I've wondered the same thing, but I doubt you'll find the answer that you seek on this forum. Here's my best shot at a solid, scientifically-founded answer to your question:
To understand the effects of aging a bourbon beer, you need to know two things: the key flavor and aroma compounds in whiskey, and the effects of age on these specific compounds.
The chemicals that give bourbon it's characteristic taste are numerous and varied. Whiskey is a complex mix of esters, aldehydes, fatty acids, phenols, and alcohols. Probably the most significant flavor compounds are the phenols from the peat, which impart whiskey's characteristic smoky flavor, and vanillin, the phenolic aldehyde that gives bourbon it's distinct sweet vanilla flavor. Esters also are a large contributor to whiskey flavor, as are melanoidins, and various other aromatic aldehydes.
Some compounds decrease with time, as Denny mentioned. Other compounds, though, like aldehydes will actually increase. For instance, phenylacetaldehyde levels can increase by a factor of ten in a beer aged for a few years.
Over time, phenols will readily oxidize. Esters will too, although levels of some esters, like isoamyl acetate, will decrease, while levels of other esters can actually increase. (This is why some beers become more whiskey-like over time - increases of esters that taste like whiskey.) Aldehydes, which have a massive range of flavors from grassy to cinnamon to Maraschino cherry, tend to increase with time.
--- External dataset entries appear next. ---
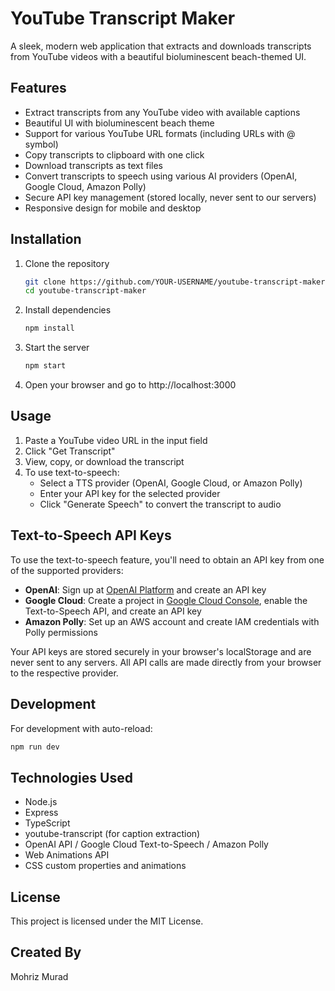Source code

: # YouTube Transcript Maker

A sleek, modern web application that extracts and downloads transcripts from YouTube videos with a beautiful bioluminescent beach-themed UI.

## Features

- Extract transcripts from any YouTube video with available captions
- Beautiful UI with bioluminescent beach theme
- Support for various YouTube URL formats (including URLs with @ symbol)
- Copy transcripts to clipboard with one click
- Download transcripts as text files
- Convert transcripts to speech using various AI providers (OpenAI, Google Cloud, Amazon Polly)
- Secure API key management (stored locally, never sent to our servers)
- Responsive design for mobile and desktop

## Installation

1. Clone the repository
   ```bash
   git clone https://github.com/YOUR-USERNAME/youtube-transcript-maker.git
   cd youtube-transcript-maker
   ```

2. Install dependencies
   ```bash
   npm install
   ```

3. Start the server
   ```bash
   npm start
   ```

4. Open your browser and go to http://localhost:3000

## Usage

1. Paste a YouTube video URL in the input field
2. Click "Get Transcript"
3. View, copy, or download the transcript
4. To use text-to-speech:
   - Select a TTS provider (OpenAI, Google Cloud, or Amazon Polly)
   - Enter your API key for the selected provider
   - Click "Generate Speech" to convert the transcript to audio

## Text-to-Speech API Keys

To use the text-to-speech feature, you'll need to obtain an API key from one of the supported providers:

- **OpenAI**: Sign up at [OpenAI Platform](https://platform.openai.com) and create an API key
- **Google Cloud**: Create a project in [Google Cloud Console](https://console.cloud.google.com), enable the Text-to-Speech API, and create an API key
- **Amazon Polly**: Set up an AWS account and create IAM credentials with Polly permissions

Your API keys are stored securely in your browser's localStorage and are never sent to any servers. All API calls are made directly from your browser to the respective provider.

## Development

For development with auto-reload:

```bash
npm run dev
```

## Technologies Used

- Node.js
- Express
- TypeScript
- youtube-transcript (for caption extraction)
- OpenAI API / Google Cloud Text-to-Speech / Amazon Polly
- Web Animations API
- CSS custom properties and animations

## License

This project is licensed under the MIT License.

## Created By

Mohriz Murad 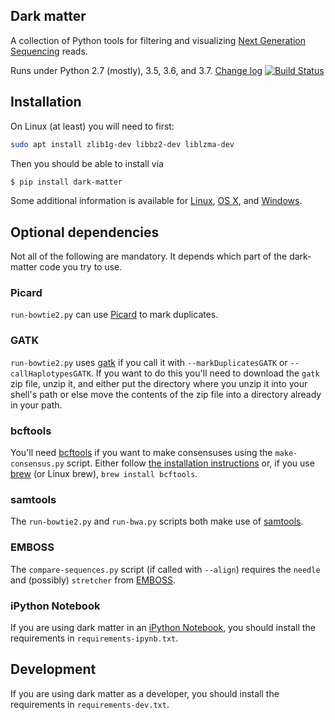 ## Dark matter

A collection of Python tools for filtering and visualizing
[Next Generation Sequencing](https://en.wikipedia.org/wiki/DNA_sequencing#Next-generation_methods)
reads.

Runs under Python 2.7 (mostly), 3.5, 3.6, and 3.7. [Change log](CHANGELOG.md)
[![Build Status](https://travis-ci.org/acorg/dark-matter.svg?branch=master)](https://travis-ci.org/acorg/dark-matter)

## Installation

On Linux (at least) you will need to first:

```sh
sudo apt install zlib1g-dev libbz2-dev liblzma-dev
```

Then you should be able to install via

```sh
$ pip install dark-matter
```

Some additional information is available for
[Linux](doc/linux.md), [OS X](doc/mac.md), and [Windows](doc/windows.md).

## Optional dependencies

Not all of the following are mandatory. It depends which part of the
dark-matter code you try to use.

### Picard

`run-bowtie2.py` can use [Picard](https://broadinstitute.github.io/picard/)
to mark duplicates.

### GATK

`run-bowtie2.py` uses [gatk](https://gatk.broadinstitute.org) if you call
it with `--markDuplicatesGATK` or `--callHaplotypesGATK`. If you want to do
this you'll need to download the `gatk` zip file, unzip it, and either put
the directory where you unzip it into your shell's path or else move the
contents of the zip file into a directory already in your path.

### bcftools

You'll need
[bcftools](http://samtools.github.io/bcftools/howtos/index.html) if you
want to make consensuses using the `make-consensus.py` script. Either
follow
[the installation instructions](http://samtools.github.io/bcftools/howtos/install.html)
or, if you use [brew](https://brew.sh/) (or Linux brew), `brew install bcftools`.

### samtools

The `run-bowtie2.py` and `run-bwa.py` scripts both make use of
[samtools](https://www.htslib.org/).

### EMBOSS

The `compare-sequences.py` script (if called with `--align`) requires the
`needle` and (possibly) `stretcher` from
[EMBOSS](http://emboss.sourceforge.net/).

### iPython Notebook

If you are using dark matter in an
[iPython Notebook](https://ipython.org/notebook.html), you should install
the requirements in `requirements-ipynb.txt`.

## Development

If you are using dark matter as a developer, you should install the
requirements in `requirements-dev.txt`.
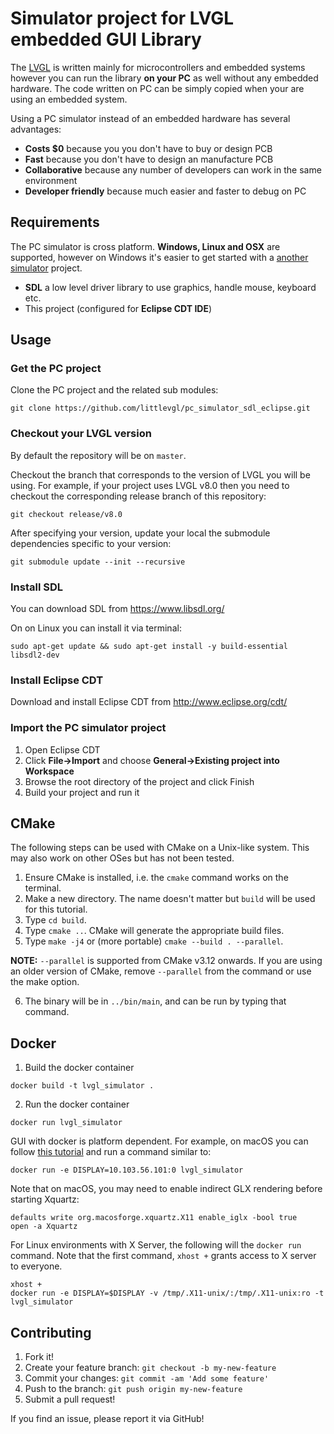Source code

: # Simulator project for LVGL embedded GUI Library

The [LVGL](https://github.com/lvgl/lvgl) is written mainly for microcontrollers and embedded systems however you can run the library **on your PC** as well without any embedded hardware. The code written on PC can be simply copied when your are using an embedded system.

Using a PC simulator instead of an embedded hardware has several advantages:
* **Costs $0** because you you don't have to buy or design PCB
* **Fast** because you don't have to design an manufacture PCB
* **Collaborative** because any number of developers can work in the same environment
* **Developer friendly** because much easier and faster to debug on PC

## Requirements
The PC simulator is cross platform.  **Windows, Linux and OSX** are supported, however on Windows it's easier to get started with a [another simulator](https://docs.lvgl.io/latest/en/html/get-started/pc-simulator.html) project. 

* **SDL** a low level driver library to use graphics, handle mouse, keyboard etc.
* This project (configured for **Eclipse CDT IDE**)

## Usage

### Get the PC project

Clone the PC project and the related sub modules:

```
git clone https://github.com/littlevgl/pc_simulator_sdl_eclipse.git
```

### Checkout your LVGL version

By default the repository will be on `master`.

Checkout the branch that corresponds to the version of LVGL you will be using.  For example, if your project uses LVGL v8.0 then you need to checkout the corresponding release branch of this repository:
```
git checkout release/v8.0
```

After specifying your version, update your local the submodule dependencies specific to your version:
```
git submodule update --init --recursive
```

### Install SDL
You can download SDL from https://www.libsdl.org/

On on Linux you can install it via terminal:
```
sudo apt-get update && sudo apt-get install -y build-essential libsdl2-dev
```

### Install Eclipse CDT
Download and install Eclipse CDT from  http://www.eclipse.org/cdt/

### Import the PC simulator project
1. Open Eclipse CDT
2. Click **File->Import** and choose **General->Existing project into Workspace**
3. Browse the root directory of the project and click Finish
4. Build your project and run it

## CMake

The following steps can be used with CMake on a Unix-like system. This may also work on other OSes but has not been tested.

1. Ensure CMake is installed, i.e. the `cmake` command works on the terminal.
2. Make a new directory. The name doesn't matter but `build` will be used for this tutorial.
3. Type `cd build`.
4. Type `cmake ..`. CMake will generate the appropriate build files.
5. Type `make -j4` or (more portable) `cmake --build . --parallel`.

**NOTE:** `--parallel` is supported from CMake v3.12 onwards. If you are using an older version of CMake, remove `--parallel` from the command or use the make option.

6. The binary will be in `../bin/main`, and can be run by typing that command.

## Docker
1. Build the docker container
```
docker build -t lvgl_simulator .
```
2. Run the docker container
```
docker run lvgl_simulator
```
GUI with docker is platform dependent. For example, on macOS you can follow 
[this tutorial](https://cntnr.io/running-guis-with-docker-on-mac-os-x-a14df6a76efc) 
and run a command similar to:
```
docker run -e DISPLAY=10.103.56.101:0 lvgl_simulator
```

Note that on macOS, you may need to enable indirect GLX rendering before starting Xquartz:
```
defaults write org.macosforge.xquartz.X11 enable_iglx -bool true
open -a Xquartz
```

For Linux environments with X Server, the following will the `docker run` command. Note that the first command, `xhost +` grants access to X server to everyone.

```
xhost +
docker run -e DISPLAY=$DISPLAY -v /tmp/.X11-unix/:/tmp/.X11-unix:ro -t lvgl_simulator
```

## Contributing
1. Fork it!
2. Create your feature branch: `git checkout -b my-new-feature`
3. Commit your changes: `git commit -am 'Add some feature'`
4. Push to the branch: `git push origin my-new-feature`
5. Submit a pull request!

If you find an issue, please report it via GitHub!
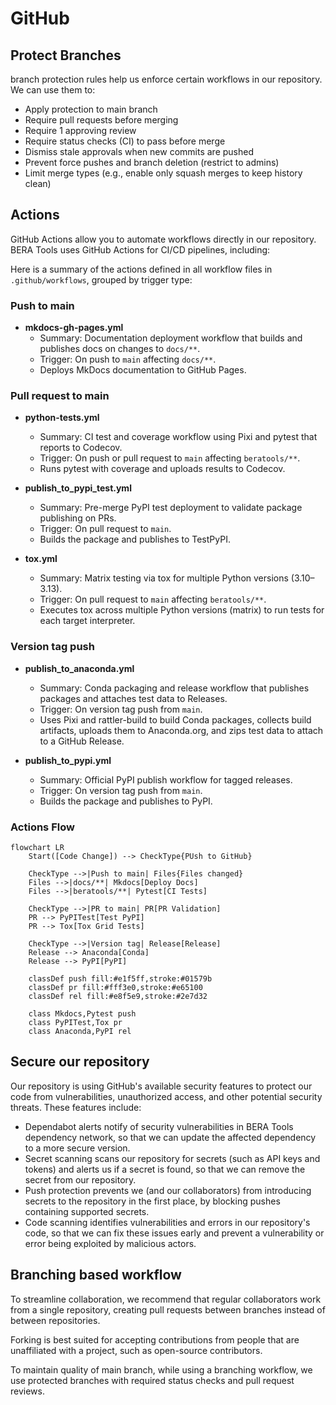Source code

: # GitHub

## Protect Branches

branch protection rules help us enforce certain workflows in our repository. We can use them to:

- Apply protection to main branch
- Require pull requests before merging
- Require 1 approving review
- Require status checks (CI) to pass before merge
- Dismiss stale approvals when new commits are pushed
- Prevent force pushes and branch deletion (restrict to admins)
- Limit merge types (e.g., enable only squash merges to keep history clean)


## Actions

GitHub Actions allow you to automate workflows directly in our repository.
BERA Tools uses GitHub Actions for CI/CD pipelines, including:

Here is a summary of the actions defined in all workflow files in `.github/workflows`, grouped by trigger type:

### Push to main

- __mkdocs-gh-pages.yml__
    - Summary: Documentation deployment workflow that builds and publishes docs on changes to `docs/**`.
    - Trigger: On push to `main` affecting `docs/**`.
    - Deploys MkDocs documentation to GitHub Pages.

### Pull request to main

- __python-tests.yml__
    - Summary: CI test and coverage workflow using Pixi and pytest that reports to Codecov.
    - Trigger: On push or pull request to `main` affecting `beratools/**`.
    - Runs pytest with coverage and uploads results to Codecov.

- __publish_to_pypi_test.yml__
    - Summary: Pre-merge PyPI test deployment to validate package publishing on PRs.
    - Trigger: On pull request to `main`.
    - Builds the package and publishes to TestPyPI.

- __tox.yml__
    - Summary: Matrix testing via tox for multiple Python versions (3.10–3.13).
    - Trigger: On pull request to `main` affecting `beratools/**`.
    - Executes tox across multiple Python versions (matrix) to run tests for each target interpreter.

### Version tag push

- __publish_to_anaconda.yml__
    - Summary: Conda packaging and release workflow that publishes packages and attaches test data to Releases.
    - Trigger: On version tag push from `main`.
    - Uses Pixi and rattler-build to build Conda packages, collects build artifacts, uploads them to Anaconda.org, and zips test data to attach to a GitHub Release.

- __publish_to_pypi.yml__
    - Summary: Official PyPI publish workflow for tagged releases.
    - Trigger: On version tag push from `main`.
    - Builds the package and publishes to PyPI.

### Actions Flow

```mermaid
flowchart LR
    Start([Code Change]) --> CheckType{PUsh to GitHub}
    
    CheckType -->|Push to main| Files{Files changed}
    Files -->|docs/**| Mkdocs[Deploy Docs]
    Files -->|beratools/**| Pytest[CI Tests]
    
    CheckType -->|PR to main| PR[PR Validation]
    PR --> PyPITest[Test PyPI]
    PR --> Tox[Tox Grid Tests]
    
    CheckType -->|Version tag| Release[Release]
    Release --> Anaconda[Conda]
    Release --> PyPI[PyPI]
    
    classDef push fill:#e1f5ff,stroke:#01579b
    classDef pr fill:#fff3e0,stroke:#e65100
    classDef rel fill:#e8f5e9,stroke:#2e7d32
    
    class Mkdocs,Pytest push
    class PyPITest,Tox pr
    class Anaconda,PyPI rel
```


## Secure our repository

Our repository is using GitHub's available security features to protect our code from vulnerabilities, unauthorized access, and other potential security threats. These features include:

- Dependabot alerts notify of security vulnerabilities in BERA Tools dependency network, so that we can update the affected dependency to a more secure version.
- Secret scanning scans our repository for secrets (such as API keys and tokens) and alerts us if a secret is found, so that we can remove the secret from our repository.
- Push protection prevents we (and our collaborators) from introducing secrets to the repository in the first place, by blocking pushes containing supported secrets.
- Code scanning identifies vulnerabilities and errors in our repository's code, so that we can fix these issues early and prevent a vulnerability or error being exploited by malicious actors.

## Branching based workflow

To streamline collaboration, we recommend that regular collaborators work from a single repository, creating pull requests between branches instead of between repositories. 

Forking is best suited for accepting contributions from people that are unaffiliated with a project, such as open-source contributors.

To maintain quality of main branch, while using a branching workflow, we use protected branches with required status checks and pull request reviews.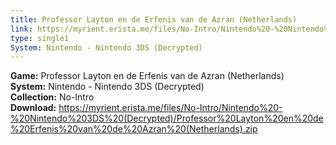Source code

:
 ```yaml
---
title: Professor Layton en de Erfenis van de Azran (Netherlands)
link: https://myrient.erista.me/files/No-Intro/Nintendo%20-%20Nintendo%203DS%20(Decrypted)/Professor%20Layton%20en%20de%20Erfenis%20van%20de%20Azran%20(Netherlands).zip
type: single1
System: Nintendo - Nintendo 3DS (Decrypted)
---
```

<b>Game:</b> Professor Layton en de Erfenis van de Azran (Netherlands)<br>
<b>System:</b> Nintendo - Nintendo 3DS (Decrypted)<br>
<b>Collection:</b> No-Intro<br>
<b>Download:</b> https://myrient.erista.me/files/No-Intro/Nintendo%20-%20Nintendo%203DS%20(Decrypted)/Professor%20Layton%20en%20de%20Erfenis%20van%20de%20Azran%20(Netherlands).zip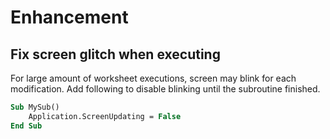 # Enhancement

## Fix screen glitch when executing

For large amount of worksheet executions, screen may blink for each modification.
Add following to disable blinking until the subroutine finished.

```vb
Sub MySub()
    Application.ScreenUpdating = False
End Sub
```
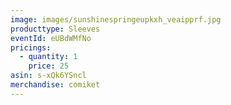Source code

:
 ```yaml
---
image: images/sunshinespringeupkxh_veaipprf.jpg
producttype: Sleeves
eventId: eUBdWMfNo
pricings:
  - quantity: 1
    price: 25
asin: s-xQk6YSncl
merchandise: comiket
---
```

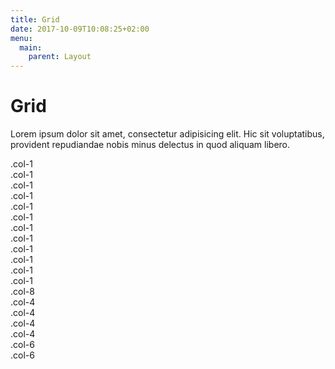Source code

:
 ```yaml
---
title: Grid
date: 2017-10-09T10:08:25+02:00
menu:
  main:
    parent: Layout
---
```


# Grid

Lorem ipsum dolor sit amet, consectetur adipisicing elit. Hic sit voluptatibus, provident repudiandae nobis minus delectus in quod aliquam libero.

<div class="fp-example fp-example--grid">
	<div class="row">
		<div class="col-1">.col-1</div>
		<div class="col-1">.col-1</div>
		<div class="col-1">.col-1</div>
		<div class="col-1">.col-1</div>
		<div class="col-1">.col-1</div>
		<div class="col-1">.col-1</div>
		<div class="col-1">.col-1</div>
		<div class="col-1">.col-1</div>
		<div class="col-1">.col-1</div>
		<div class="col-1">.col-1</div>
		<div class="col-1">.col-1</div>
		<div class="col-1">.col-1</div>
	</div>
	<div class="row">
		<div class="col-8">.col-8</div>
		<div class="col-4">.col-4</div>
	</div>
	<div class="row">
		<div class="col-4">.col-4</div>
		<div class="col-4">.col-4</div>
		<div class="col-4">.col-4</div>
	</div>
	<div class="row">
		<div class="col-6">.col-6</div>
		<div class="col-6">.col-6</div>
	</div>
</div>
The consequence of this is that beer, with or without bourbon, undergoes many flavor changes over time. Whiskey itself changes, but it is much less volatile than beer. So if the beer did change over time, it was probably due more to the beer changing than degradation of the bourbon, although there are a lot of commonalities in the chemical reactions. Your question was probably more of a general discussion point, but the topic is vastly complex and deep.
I'm gonna also throw out there the possibility that your buddies' perception and memory might be more of the culprit for the tasting difference - that is, they could have easily remember the beer being better than it actually was, or been slightly drunk and happy to be at a brewery when they tasted it, and overglorified it, etc.